ICMS/RS - Governo anuncia medidas para melhorar competitividade de empresas no RS

30/12/2019

"A palavra de ordem é competitividade". Foi com essa frase que o governador Eduardo Leite iniciou o anúncio feiro nesta sexta feira (27/12), no Palácio Piratini, sobre o primeiro Pacto Setorial Cooperativo, com o setor courerio-calçadista, e as mudanças tributárias para este e mais quatro cadeias da economina gaúcha - de microcervejaria, cereais, fabricação de estrutura metálicas e eletroeletrônicos.

"Nada mais é do que nós reconhecermos que o Estado compete com outros Estados e, inclusive, com outros países. Num mundo cada vez mais globalizado, nós dependemos de estar em condições de competir garantindo a capacidade de aquilo que se produz no nosso Estado possa alcançar outros mercados com menor custo", disse Leite.

Nesse sentido, desde o início do ano, a equipe econômica do governo vinha estudadno, além de ouvir e dialogar com representantes de diversos setores, maneiras de garantir equilíbrio concorrencial para as empresas gaúchas. A proposta é gerar melhores resultados para os negocios, fazendo com que permaneçam, voltem ou decidam investir no Rio Grande do Sul.

"O RS está virando uma página da sua história, Estamos tomando as providências para que volte a ser um Estado com um ambiente favorável aos negoócios, com as melhores condições para se investir e para que a vocação empreendedora dos gaúchos possa se manifestar, gerando emprego e renda com impactos que serão sentidos por todos os gaúchos. Assim, tornando o RS mais que uma terra de passado, mas uma terra também de futuro", apontou o governador.

Os decretos assinados nesta sexta-feira fazem parte do plano do governo que conjuga a modernização  da administração tributária  e o desenvolvimento  e foram consolidadas após várias rodadas de discussões entre setores governo e participação de parlamentares.

O primeiro Pacto Setorial Cooperativo é com o setor coureiro-calçadista. É um instrumento do programa REceita 2030 - conjunto de 30 iniciativas para modernizar a administração tributária gaúcha na próxima década - para a simplificação, transparência, eficiência e segurança jurídica ao setor no Estado.

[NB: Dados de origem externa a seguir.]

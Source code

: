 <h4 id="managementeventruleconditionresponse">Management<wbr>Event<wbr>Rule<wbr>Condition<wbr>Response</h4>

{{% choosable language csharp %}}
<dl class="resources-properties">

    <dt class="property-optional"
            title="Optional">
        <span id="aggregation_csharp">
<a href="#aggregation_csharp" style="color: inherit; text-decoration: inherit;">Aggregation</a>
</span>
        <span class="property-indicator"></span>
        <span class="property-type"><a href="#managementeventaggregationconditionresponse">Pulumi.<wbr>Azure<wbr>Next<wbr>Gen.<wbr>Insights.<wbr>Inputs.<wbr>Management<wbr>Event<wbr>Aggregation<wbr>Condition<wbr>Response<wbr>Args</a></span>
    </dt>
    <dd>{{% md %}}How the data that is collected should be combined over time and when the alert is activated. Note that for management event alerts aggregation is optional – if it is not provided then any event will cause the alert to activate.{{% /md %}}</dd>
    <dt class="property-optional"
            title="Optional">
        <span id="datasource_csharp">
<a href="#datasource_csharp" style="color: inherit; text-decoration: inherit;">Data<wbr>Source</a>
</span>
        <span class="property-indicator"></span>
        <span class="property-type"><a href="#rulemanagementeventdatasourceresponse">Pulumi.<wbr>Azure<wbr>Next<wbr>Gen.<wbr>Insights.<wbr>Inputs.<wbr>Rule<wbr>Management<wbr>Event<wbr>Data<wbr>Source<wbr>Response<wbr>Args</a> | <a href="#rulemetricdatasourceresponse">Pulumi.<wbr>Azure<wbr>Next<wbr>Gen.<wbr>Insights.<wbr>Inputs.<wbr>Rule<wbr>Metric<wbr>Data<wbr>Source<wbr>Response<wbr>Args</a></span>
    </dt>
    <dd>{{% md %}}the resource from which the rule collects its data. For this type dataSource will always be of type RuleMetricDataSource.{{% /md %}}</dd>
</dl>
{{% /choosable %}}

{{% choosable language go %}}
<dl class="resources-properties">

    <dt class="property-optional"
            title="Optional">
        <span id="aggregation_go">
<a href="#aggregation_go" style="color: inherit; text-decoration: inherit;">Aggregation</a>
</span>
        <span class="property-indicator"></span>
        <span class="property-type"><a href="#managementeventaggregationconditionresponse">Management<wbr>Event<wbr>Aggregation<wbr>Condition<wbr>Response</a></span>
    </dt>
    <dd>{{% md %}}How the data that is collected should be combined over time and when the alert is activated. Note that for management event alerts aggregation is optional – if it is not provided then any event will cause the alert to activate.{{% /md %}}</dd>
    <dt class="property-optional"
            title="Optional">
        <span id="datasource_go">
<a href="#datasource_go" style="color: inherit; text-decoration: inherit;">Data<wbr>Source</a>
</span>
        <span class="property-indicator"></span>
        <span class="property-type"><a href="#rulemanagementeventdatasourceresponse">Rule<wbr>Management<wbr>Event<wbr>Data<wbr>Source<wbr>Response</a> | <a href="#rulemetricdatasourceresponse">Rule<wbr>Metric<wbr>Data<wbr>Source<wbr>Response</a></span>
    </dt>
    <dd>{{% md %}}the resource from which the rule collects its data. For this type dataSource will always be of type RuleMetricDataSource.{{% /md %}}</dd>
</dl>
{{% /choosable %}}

A ideia é que ambos os lados trabalhem em cooperação para impulsionar a economia gaúcha. ao governo caberá, por exemplo, facilitar o ambiente de negócios, estimulando a regularidade fiscal, o cambate à pirataria, o consumo da produção gaúcha e criando de mecanismos de autocontrole para eliminar a informalidade e participação no programa Nota Fiscal Gaúcha.

Os empresários se comprometem com compra de cota mínima de matéria prima de fornecedores locais, investimento na modernização e ampliação  do parque fabril adquirindo preferencialmente equipamentos de produtores gaúchos, manutenção e incremento de empregos, entre outros.

"Esse é apenas o primeiro. Novos pactos setoriais serão assinados em 2020. Em todos ekes, teremos reuniões periódicas com os representantes dos setores para monitoramento das ações e acompanhamento do mercador de forma geral, afinal, tudo muda a todo momento e o RS não pode ficar a mercê ou para trás novamente", afirmou o secretário adjunto da Fazenda, Jorge Luis Tonetto.

Outros cincos decretos dizem respeito a mudança pontuais dos cinco setores. A seguirm veja os benefícios concedidos a cada um:

Coureiro-calçadista

Passa a utilizar a mesma sistemárica tributária de outros Estados, com alteração de tributação. Assinatura do Pacto Setorial Cooperativo com carga tributáira na saída de 4% e compromisso mínimo de manutenção/incremento de arrecadação.

Microcervejarias

Também alinha a questão tributária com outras regiões, com pacto cooperativo setorial. Prevê redução da carga tributária no cálculo da Substituição Tributária.

Indústria de Cereais

Busca fortalecer  a presença de empresas no Rio Grande do Sul.

Estruturas Metálicas

Também bysca evitar a transferência da industrialização para outras regiões, adequando a questão tributária.

Elétrico e eletrônico

Ainha com tributação com outros Estados, viabiliza competitividade do setor eletroeletrônico no fornecimento de componentes com mesma carga de outras regiões.